- Task instructions -
Search the entries below for the word "maximum" and copy every line where it appears.

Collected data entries

▼

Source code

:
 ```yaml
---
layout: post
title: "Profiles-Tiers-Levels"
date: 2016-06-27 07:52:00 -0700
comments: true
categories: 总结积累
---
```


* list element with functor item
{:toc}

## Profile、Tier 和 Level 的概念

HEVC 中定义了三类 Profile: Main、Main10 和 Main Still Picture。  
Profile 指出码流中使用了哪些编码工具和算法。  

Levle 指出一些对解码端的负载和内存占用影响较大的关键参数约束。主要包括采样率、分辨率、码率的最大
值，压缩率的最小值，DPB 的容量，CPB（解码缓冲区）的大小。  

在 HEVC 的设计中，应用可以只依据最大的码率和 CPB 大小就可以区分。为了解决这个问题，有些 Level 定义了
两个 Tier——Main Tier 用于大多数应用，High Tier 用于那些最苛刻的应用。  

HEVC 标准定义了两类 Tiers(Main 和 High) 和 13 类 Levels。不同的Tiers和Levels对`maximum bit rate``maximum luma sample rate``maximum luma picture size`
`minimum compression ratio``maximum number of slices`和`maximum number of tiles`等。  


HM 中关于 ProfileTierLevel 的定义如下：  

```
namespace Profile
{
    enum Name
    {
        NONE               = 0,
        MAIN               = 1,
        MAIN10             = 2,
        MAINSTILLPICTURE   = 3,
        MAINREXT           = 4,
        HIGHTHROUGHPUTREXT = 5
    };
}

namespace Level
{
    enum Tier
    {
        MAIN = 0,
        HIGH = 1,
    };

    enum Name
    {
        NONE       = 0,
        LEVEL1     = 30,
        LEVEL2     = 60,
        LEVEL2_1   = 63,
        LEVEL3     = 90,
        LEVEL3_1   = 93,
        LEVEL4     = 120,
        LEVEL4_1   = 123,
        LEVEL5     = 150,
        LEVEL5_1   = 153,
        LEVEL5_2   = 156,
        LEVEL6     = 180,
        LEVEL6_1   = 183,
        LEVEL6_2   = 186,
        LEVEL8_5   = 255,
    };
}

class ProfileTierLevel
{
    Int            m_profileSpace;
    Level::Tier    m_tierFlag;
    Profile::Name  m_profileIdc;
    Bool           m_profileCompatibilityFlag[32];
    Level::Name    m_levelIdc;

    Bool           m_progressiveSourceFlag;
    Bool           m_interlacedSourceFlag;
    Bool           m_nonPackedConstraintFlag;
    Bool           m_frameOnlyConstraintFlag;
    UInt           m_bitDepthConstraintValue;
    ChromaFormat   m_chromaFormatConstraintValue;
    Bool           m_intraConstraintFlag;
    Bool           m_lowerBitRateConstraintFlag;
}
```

▲

- Written response -
HEVC 标准定义了两类 Tiers(Main 和 High) 和 13 类 Levels。不同的Tiers和Levels对`maximum bit rate``maximum luma sample rate``maximum luma picture size`
`minimum compression ratio``maximum number of slices`和`maximum number of tiles`等。  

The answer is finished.